Mathematics is the backbone of science. Recognizing the seminal contributions by India, the famous scientist, Albert Einstein had this to say: “We owe a lot to the Indians, who taught us how to count, without which no worthwhile scientific discovery could have been made.” _ Albert Einstein

The earliest mathematical prose commentary was written by Aryabhata in 499 CE, known as Āryabhaṭīya, a work on astronomy and mathematics. It included Ganita (Mathematics), Kala-kriya (Time calculations), and Gola (Sphere- dealing with astronomy). In Ganita Aryabhata names the first 10 decimal places and provides algorithms for obtaining square-roots and cube-roots. He treats geometric measurements, using the value of Pi π (62,832/20,000 = 3.1416). In Kala-kriya Aryabhata defined various units of time, eccentric and epicyclic models of planetary motion. He ends with spherical astronomy in Gola, where he applied plane trigonometry to spherical geometry by projecting points and lines on the surface of a sphere onto appropriate planes. It included prediction of solar and lunar eclipses.

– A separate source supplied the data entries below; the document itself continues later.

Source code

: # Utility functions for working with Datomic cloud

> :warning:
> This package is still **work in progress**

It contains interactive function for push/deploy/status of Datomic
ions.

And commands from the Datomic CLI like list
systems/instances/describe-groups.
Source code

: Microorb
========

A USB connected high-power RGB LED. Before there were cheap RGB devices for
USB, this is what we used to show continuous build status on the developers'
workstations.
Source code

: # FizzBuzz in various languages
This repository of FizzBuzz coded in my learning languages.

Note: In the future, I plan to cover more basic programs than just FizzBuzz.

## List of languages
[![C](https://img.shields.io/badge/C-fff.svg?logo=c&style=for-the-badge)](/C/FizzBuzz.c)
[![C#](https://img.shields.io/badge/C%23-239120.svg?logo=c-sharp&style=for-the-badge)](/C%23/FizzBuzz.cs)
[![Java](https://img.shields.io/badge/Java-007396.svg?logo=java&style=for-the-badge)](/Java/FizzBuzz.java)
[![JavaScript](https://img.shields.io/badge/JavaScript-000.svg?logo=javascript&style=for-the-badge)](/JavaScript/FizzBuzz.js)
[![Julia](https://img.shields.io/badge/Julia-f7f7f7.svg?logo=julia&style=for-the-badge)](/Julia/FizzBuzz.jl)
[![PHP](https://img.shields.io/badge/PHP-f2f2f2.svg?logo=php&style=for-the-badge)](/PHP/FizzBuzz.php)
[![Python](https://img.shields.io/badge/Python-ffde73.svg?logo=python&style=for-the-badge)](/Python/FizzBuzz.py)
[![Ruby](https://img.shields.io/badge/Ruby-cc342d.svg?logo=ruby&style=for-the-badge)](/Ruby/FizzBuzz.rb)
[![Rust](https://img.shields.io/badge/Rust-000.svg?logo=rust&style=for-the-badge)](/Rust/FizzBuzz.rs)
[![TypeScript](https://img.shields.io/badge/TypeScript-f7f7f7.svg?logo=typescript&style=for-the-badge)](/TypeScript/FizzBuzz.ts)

Brahmagupta (598 – 668 CE) in his book Brahmasphutasiddanta provides rules for arithmetic manipulations that apply to zero and negative numbers. He is the first person to treat zero as a number in its own right not just as a place holder. He also made important contributions in Algebra, Geometry and Trigonometry. He also contributed in astronomy. His mathematical advances were carried further by Bhaskara II (1114 – 1184 CE) who filled the gaps like division by zero equals infinity.

Important contributions have been made by all the mathematicians whose names have been mentioned above. One of the names that is not mentioned above is that of Srinivasa Ramanujan (1887 – 1920). Though he had no formal training in pure mathematics, he made substantial contributions to mathematical analysis, number theory, infinite series, and continued fractions, including solutions to mathematical problems then considered unsolvable. In 1913 he began to write to British mathematician G. H. Hardy at the University of Cambridge, in UK. Professor Hardy, recognizing the research of Ramanujan, brought him over to England and published joint papers with him. Ramanujan became one of the youngest Fellow of the Royal Society and was elected a Fellow of Trinity College, Cambridge. He was a deeply religious man, a staunch Hindu. He said that Goddess Managiri Thayar reveals to him the mathematical knowledge. He died very young at the age of 32 only. A movie was made in 2014 on his life biography.

Recent developments

Vedic mathematics – is the rediscovery of the ancient Indian mathematics based on Vedas by Sri Bharati Krsna Tirthaji (1884 – 1960), who was the Shankaracharya of the Govardhana Math in Puri, Odisha from 1925 to 1960. He composed 16 sūtras for performing various mathematical calculations in very simple form. This allows the calculations to be done mentally. To get a good idea about Vedic mathematics please go to their website: https://www.vedicmaths.org/. On this website you can find the online tutorials and courses available. In fact, there is wealth of material available there. I would urge you to please have a look at the website. There are schools teaching Vedic math worldwide. In Australia, please look at the Vedic Maths Forum Australia website: http://www.vedicmaths.com.au/. You can help school going children to learn mathematics more easily. In India, the book on Vedic maths has been included in the school syllabus of Madhya Pradesh and Uttar Pradesh.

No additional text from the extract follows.